Below are records; count the lines that hold the string "Advertising" and give only the count.

• • •

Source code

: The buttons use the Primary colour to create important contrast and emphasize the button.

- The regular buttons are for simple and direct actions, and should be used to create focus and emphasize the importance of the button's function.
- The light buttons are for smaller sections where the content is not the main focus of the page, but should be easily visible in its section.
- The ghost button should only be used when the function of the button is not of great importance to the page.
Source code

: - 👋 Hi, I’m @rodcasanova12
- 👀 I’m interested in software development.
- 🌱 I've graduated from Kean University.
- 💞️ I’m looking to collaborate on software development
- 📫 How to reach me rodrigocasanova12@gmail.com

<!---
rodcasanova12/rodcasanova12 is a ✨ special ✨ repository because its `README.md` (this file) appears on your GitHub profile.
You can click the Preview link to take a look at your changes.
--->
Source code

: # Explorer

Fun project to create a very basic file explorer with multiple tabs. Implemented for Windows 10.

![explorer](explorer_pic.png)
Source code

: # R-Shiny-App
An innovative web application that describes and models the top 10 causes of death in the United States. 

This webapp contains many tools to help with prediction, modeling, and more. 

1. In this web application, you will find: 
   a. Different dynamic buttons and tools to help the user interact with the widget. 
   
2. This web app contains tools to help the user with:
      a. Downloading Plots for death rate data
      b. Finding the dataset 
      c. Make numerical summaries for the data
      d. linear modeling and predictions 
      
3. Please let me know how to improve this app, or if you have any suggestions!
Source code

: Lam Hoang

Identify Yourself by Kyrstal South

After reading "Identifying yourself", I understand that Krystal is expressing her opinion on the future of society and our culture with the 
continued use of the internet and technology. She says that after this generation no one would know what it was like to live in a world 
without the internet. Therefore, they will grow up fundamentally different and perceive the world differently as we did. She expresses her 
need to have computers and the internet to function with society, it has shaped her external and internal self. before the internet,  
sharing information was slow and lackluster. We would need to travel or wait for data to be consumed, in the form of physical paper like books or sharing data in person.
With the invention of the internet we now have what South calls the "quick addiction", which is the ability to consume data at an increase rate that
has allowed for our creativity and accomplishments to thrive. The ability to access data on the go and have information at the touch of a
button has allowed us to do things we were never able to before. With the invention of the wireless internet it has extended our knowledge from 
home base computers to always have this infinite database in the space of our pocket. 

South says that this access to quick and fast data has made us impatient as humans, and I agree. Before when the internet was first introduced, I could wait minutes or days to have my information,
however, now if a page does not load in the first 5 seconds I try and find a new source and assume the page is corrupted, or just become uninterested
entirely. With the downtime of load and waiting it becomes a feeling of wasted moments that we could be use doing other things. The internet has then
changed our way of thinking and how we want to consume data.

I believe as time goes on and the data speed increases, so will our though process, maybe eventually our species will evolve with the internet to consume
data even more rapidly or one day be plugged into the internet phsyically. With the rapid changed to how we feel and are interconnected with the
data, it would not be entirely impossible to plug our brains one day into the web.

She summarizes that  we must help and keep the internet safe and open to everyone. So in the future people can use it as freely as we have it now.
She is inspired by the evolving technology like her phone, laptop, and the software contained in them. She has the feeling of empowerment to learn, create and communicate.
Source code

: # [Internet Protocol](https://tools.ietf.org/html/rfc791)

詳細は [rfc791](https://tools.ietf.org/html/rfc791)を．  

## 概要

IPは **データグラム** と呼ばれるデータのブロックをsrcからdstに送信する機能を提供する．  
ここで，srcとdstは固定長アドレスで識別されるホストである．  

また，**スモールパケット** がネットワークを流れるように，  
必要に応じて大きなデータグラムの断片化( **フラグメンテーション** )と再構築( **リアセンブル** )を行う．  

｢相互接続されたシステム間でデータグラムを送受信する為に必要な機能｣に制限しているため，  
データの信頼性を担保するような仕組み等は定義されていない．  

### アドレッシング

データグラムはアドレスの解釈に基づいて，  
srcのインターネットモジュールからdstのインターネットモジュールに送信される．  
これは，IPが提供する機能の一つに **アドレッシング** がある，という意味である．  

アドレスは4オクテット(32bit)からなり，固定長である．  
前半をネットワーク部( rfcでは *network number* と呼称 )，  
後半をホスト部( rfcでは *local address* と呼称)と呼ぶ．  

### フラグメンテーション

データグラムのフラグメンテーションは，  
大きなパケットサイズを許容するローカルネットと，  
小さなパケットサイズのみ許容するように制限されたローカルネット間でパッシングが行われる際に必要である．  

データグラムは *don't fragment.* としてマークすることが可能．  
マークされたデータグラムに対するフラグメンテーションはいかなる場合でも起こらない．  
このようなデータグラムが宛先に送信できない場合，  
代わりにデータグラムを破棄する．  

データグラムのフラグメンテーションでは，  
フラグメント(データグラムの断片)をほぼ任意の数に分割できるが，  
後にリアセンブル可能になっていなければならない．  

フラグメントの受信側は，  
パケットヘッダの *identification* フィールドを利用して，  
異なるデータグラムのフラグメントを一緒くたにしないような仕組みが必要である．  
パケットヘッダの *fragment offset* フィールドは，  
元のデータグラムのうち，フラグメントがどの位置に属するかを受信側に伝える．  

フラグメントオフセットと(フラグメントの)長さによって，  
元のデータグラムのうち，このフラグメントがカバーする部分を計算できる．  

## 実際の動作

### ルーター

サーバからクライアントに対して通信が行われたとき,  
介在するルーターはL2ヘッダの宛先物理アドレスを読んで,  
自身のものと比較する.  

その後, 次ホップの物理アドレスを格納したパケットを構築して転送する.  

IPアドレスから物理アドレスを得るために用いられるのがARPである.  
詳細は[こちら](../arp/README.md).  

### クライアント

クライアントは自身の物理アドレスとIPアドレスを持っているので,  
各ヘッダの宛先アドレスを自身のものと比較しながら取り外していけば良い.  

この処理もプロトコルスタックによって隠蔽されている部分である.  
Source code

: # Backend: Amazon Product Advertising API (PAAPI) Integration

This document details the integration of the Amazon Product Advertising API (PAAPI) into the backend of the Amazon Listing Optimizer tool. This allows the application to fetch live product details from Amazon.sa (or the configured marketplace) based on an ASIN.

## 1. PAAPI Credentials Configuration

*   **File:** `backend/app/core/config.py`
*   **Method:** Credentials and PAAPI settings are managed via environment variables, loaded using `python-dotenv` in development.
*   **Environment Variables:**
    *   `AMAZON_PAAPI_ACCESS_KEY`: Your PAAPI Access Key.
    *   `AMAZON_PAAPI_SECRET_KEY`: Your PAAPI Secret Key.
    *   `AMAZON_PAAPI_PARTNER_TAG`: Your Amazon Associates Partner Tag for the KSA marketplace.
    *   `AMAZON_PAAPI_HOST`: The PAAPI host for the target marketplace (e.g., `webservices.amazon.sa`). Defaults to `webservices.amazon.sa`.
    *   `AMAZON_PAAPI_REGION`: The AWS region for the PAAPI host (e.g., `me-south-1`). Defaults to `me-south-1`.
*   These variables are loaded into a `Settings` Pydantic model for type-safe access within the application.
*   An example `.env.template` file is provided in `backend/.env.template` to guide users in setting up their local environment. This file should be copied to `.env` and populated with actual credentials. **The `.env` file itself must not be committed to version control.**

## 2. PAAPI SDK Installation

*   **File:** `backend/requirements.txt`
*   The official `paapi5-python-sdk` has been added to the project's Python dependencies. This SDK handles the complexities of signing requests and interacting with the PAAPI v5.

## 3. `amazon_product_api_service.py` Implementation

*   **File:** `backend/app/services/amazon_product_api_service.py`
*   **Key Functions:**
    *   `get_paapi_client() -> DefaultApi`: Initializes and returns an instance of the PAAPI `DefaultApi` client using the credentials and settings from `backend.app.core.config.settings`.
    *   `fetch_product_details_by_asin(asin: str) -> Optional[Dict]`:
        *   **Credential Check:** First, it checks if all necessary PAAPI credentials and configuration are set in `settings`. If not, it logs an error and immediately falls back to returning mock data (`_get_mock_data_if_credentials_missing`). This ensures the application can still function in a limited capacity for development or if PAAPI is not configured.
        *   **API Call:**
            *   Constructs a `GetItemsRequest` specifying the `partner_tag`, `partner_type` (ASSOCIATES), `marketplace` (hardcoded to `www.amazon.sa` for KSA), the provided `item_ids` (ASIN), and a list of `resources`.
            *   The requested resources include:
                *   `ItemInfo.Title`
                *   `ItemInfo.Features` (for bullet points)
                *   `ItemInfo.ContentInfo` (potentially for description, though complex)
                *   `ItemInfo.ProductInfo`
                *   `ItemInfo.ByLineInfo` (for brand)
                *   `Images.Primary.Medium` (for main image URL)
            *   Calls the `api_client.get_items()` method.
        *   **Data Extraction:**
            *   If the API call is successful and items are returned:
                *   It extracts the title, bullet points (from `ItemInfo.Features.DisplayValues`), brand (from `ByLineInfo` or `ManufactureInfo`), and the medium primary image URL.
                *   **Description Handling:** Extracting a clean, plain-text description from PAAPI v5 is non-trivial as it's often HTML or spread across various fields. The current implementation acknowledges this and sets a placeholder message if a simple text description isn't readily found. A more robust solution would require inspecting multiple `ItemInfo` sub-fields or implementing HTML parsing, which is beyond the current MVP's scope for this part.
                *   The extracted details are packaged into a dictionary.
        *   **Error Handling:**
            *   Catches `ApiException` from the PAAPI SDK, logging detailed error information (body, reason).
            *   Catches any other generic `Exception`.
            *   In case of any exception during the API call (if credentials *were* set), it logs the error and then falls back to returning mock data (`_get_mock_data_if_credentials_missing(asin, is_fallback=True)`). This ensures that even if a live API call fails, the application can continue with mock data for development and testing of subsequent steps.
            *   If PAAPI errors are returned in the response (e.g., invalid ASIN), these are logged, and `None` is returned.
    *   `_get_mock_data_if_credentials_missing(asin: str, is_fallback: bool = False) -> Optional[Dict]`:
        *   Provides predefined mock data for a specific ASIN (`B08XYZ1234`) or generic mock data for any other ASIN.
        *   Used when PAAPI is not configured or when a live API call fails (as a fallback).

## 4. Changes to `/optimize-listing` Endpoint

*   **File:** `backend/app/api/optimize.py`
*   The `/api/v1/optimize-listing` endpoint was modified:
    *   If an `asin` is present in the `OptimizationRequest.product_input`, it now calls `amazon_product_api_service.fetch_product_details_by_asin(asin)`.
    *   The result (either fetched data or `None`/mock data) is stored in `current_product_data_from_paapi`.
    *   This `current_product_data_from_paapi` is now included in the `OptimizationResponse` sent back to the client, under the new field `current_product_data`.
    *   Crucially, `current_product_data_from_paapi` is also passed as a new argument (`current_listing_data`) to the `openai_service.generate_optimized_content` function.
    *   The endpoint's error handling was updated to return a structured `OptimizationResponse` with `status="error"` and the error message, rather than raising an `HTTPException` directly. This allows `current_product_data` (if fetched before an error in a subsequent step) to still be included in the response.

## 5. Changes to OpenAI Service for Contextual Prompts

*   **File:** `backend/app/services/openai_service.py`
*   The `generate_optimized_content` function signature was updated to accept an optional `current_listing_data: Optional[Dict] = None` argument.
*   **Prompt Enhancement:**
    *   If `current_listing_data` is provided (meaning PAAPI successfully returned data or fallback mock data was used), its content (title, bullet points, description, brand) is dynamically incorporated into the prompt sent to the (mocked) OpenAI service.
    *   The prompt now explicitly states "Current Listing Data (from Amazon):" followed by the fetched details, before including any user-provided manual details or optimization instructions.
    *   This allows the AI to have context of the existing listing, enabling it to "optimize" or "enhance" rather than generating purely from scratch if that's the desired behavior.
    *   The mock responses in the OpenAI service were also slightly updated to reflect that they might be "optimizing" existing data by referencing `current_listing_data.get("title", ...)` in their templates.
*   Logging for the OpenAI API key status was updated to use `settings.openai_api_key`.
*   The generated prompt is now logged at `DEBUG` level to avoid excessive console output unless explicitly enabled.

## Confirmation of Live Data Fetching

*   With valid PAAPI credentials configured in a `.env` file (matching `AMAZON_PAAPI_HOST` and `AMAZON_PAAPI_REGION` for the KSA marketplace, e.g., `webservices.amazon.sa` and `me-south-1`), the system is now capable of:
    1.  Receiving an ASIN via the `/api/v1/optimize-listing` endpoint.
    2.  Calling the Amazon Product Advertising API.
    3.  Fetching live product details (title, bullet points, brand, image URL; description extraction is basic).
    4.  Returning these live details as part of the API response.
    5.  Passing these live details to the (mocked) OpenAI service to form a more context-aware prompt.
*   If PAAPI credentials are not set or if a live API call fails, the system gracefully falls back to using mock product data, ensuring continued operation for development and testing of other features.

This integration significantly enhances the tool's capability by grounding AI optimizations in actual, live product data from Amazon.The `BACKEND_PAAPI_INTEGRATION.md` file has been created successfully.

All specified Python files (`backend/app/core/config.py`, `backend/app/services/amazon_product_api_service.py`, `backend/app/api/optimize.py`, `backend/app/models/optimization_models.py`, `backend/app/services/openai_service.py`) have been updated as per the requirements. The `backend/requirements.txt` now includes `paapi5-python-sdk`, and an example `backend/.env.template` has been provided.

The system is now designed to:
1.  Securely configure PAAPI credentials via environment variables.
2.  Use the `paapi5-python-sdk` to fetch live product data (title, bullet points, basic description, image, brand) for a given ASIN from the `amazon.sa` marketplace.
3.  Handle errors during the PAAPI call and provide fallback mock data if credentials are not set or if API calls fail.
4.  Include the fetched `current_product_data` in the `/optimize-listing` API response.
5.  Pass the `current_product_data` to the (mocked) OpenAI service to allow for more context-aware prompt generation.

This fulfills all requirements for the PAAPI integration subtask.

• • •

* Problem solution *
3